--- WHAT IS EXPECTED ---
Comb through the entries for "includegraphics" and pull out each line that holds it.

[GIVEN DATA]

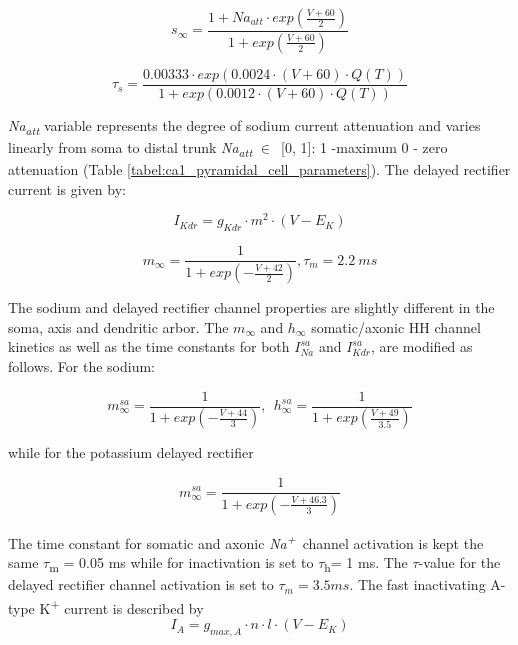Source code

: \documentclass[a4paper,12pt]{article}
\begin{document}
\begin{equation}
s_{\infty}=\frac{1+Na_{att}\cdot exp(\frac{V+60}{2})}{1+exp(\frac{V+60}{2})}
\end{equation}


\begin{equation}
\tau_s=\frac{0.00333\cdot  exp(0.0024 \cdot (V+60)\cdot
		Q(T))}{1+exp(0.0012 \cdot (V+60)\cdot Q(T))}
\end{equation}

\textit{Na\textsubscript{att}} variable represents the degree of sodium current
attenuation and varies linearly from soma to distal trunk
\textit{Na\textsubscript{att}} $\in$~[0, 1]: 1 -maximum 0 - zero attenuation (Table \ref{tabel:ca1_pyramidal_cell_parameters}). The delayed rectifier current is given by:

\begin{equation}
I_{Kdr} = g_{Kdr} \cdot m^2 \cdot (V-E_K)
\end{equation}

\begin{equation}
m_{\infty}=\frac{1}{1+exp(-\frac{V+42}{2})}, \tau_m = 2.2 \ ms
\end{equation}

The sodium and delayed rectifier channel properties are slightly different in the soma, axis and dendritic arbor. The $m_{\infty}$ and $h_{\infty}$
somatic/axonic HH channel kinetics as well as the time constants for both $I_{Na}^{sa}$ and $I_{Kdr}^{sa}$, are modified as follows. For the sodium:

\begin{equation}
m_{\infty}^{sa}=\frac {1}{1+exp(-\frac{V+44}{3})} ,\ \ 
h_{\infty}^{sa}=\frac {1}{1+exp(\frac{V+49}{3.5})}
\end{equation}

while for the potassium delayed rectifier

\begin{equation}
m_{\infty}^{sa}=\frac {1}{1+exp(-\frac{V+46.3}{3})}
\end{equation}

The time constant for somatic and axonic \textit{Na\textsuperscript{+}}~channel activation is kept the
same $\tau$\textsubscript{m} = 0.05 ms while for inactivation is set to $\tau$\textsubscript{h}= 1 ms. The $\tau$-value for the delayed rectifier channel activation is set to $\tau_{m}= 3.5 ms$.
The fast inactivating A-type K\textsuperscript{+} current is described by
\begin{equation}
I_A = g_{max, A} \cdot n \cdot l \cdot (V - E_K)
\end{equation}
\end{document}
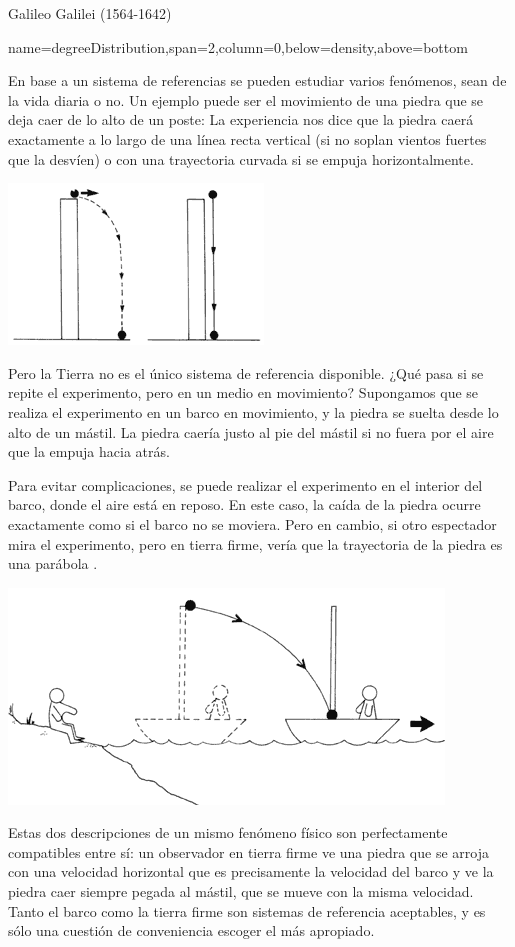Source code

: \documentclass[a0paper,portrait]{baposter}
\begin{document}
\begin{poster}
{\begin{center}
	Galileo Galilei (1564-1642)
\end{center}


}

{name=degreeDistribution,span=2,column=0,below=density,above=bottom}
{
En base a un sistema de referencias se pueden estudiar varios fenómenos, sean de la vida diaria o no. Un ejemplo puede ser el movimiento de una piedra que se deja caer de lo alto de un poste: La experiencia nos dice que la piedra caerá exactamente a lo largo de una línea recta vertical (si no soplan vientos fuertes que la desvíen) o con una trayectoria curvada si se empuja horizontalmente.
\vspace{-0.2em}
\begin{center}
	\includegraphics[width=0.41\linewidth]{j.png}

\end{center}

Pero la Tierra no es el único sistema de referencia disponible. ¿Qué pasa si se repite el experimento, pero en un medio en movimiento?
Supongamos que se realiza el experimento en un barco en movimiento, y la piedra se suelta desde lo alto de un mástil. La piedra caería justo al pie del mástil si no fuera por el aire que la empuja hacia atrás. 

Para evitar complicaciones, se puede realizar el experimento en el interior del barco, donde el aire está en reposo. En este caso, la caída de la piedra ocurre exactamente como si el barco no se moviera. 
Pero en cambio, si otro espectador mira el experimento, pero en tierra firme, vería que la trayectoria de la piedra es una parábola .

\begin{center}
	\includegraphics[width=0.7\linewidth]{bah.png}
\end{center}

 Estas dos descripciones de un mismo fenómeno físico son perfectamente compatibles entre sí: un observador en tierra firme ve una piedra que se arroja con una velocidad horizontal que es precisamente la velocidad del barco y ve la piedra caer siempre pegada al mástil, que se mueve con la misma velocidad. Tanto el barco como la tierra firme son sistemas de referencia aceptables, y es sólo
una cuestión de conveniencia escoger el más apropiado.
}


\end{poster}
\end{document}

[/GIVEN DATA]
[GIVEN DATA]

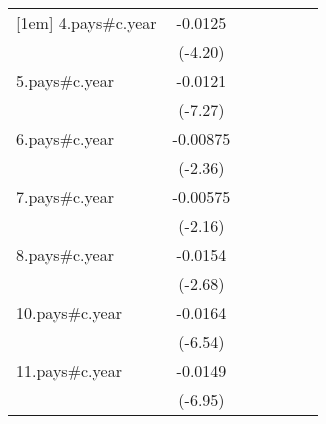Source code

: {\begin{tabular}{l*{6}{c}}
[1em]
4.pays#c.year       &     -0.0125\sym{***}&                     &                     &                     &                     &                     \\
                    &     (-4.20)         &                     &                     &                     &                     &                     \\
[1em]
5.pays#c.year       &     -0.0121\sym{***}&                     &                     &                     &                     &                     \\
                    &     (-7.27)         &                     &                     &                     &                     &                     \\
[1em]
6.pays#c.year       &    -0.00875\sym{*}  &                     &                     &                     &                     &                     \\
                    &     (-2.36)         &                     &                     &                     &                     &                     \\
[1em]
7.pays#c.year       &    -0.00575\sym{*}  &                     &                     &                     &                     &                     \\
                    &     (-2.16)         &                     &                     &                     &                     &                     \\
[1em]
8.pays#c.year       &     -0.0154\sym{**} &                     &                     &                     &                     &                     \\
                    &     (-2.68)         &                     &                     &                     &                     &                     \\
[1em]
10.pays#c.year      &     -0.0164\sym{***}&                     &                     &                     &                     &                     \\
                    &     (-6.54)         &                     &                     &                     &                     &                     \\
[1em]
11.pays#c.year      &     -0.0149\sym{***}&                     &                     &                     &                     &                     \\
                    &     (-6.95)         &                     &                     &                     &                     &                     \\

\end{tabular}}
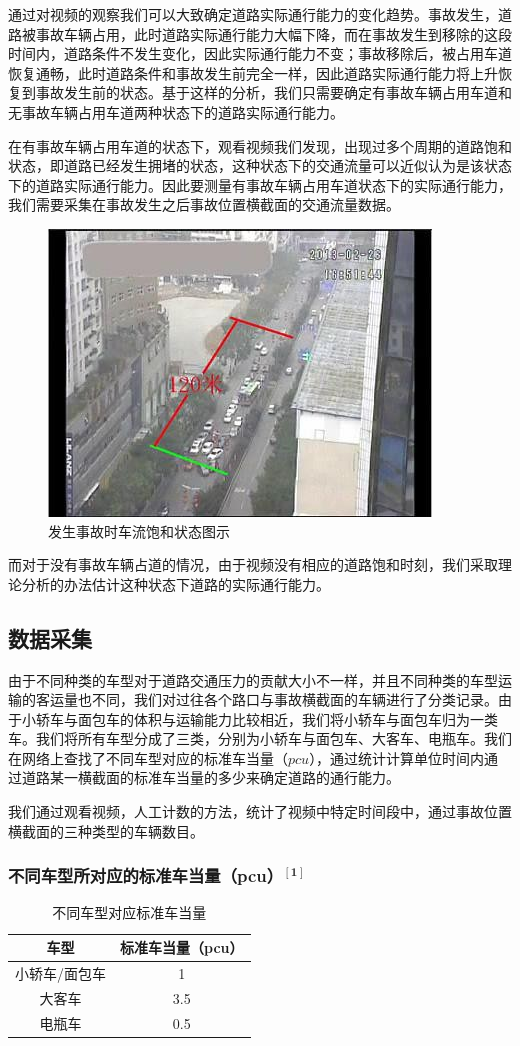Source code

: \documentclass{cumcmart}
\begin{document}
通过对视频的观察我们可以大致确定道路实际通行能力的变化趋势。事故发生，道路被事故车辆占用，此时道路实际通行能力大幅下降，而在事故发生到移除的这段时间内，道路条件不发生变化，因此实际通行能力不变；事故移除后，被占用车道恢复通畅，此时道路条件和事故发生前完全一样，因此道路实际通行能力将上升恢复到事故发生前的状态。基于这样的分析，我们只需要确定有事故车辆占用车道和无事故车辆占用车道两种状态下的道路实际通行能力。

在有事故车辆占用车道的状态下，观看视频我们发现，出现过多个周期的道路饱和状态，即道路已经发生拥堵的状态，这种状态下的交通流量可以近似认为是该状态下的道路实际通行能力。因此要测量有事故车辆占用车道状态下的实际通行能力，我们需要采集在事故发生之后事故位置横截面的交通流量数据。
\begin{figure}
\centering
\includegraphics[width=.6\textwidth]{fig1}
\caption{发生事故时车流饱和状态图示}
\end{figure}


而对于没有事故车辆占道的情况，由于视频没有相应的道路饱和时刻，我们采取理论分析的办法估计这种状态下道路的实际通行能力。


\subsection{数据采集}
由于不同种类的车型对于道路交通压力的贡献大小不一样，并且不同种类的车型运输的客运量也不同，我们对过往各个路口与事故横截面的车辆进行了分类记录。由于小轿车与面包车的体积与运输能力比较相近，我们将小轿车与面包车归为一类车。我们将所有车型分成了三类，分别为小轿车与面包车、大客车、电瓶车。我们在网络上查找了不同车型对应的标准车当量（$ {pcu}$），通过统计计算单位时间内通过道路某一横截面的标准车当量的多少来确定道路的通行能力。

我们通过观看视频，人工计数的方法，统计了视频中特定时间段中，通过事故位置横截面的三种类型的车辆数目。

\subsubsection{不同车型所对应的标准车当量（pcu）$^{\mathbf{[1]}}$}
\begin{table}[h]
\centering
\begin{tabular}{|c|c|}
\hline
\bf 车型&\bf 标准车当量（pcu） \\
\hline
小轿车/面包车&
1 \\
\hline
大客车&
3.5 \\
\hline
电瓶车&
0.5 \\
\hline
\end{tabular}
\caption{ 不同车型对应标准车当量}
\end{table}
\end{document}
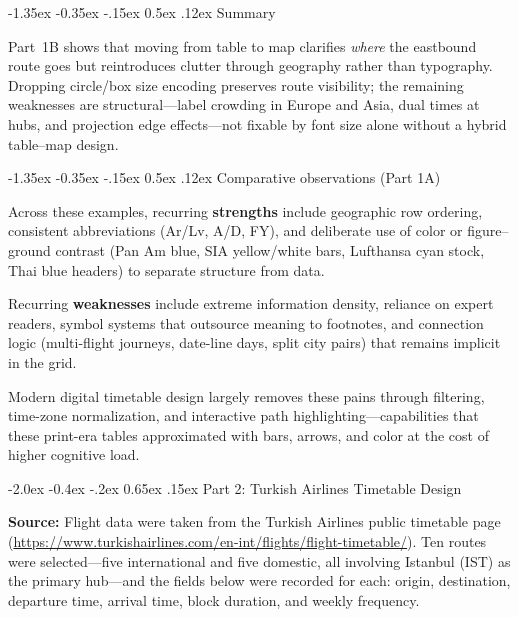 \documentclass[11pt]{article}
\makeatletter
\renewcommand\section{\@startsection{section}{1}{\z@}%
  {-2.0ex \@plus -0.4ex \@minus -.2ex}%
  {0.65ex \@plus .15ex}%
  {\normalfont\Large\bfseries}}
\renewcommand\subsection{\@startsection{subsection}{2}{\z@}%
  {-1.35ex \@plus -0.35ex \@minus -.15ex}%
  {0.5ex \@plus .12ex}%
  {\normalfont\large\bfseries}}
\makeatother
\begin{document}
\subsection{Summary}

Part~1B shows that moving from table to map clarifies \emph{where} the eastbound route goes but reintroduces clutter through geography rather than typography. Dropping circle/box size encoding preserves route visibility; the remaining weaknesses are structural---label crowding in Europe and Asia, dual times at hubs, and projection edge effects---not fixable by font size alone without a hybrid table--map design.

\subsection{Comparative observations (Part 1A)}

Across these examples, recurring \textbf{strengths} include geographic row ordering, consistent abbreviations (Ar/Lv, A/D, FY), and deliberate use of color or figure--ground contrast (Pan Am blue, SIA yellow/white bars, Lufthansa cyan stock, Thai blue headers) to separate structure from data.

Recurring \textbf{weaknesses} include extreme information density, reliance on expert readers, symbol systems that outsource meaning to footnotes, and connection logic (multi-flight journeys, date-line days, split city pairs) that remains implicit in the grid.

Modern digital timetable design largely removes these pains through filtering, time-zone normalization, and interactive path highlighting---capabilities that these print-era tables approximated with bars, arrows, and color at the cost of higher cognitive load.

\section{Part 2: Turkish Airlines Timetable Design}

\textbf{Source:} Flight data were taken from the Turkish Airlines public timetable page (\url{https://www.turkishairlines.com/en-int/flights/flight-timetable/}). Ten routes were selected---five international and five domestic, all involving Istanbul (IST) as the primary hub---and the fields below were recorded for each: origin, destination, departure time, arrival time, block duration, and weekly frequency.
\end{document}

[/GIVEN DATA]

--- RESULT OF THIS EXERCISE ---
	\includegraphics[width=0.41\linewidth]{j.png}
	\includegraphics[width=0.7\linewidth]{bah.png}
\includegraphics[width=.6\textwidth]{fig1}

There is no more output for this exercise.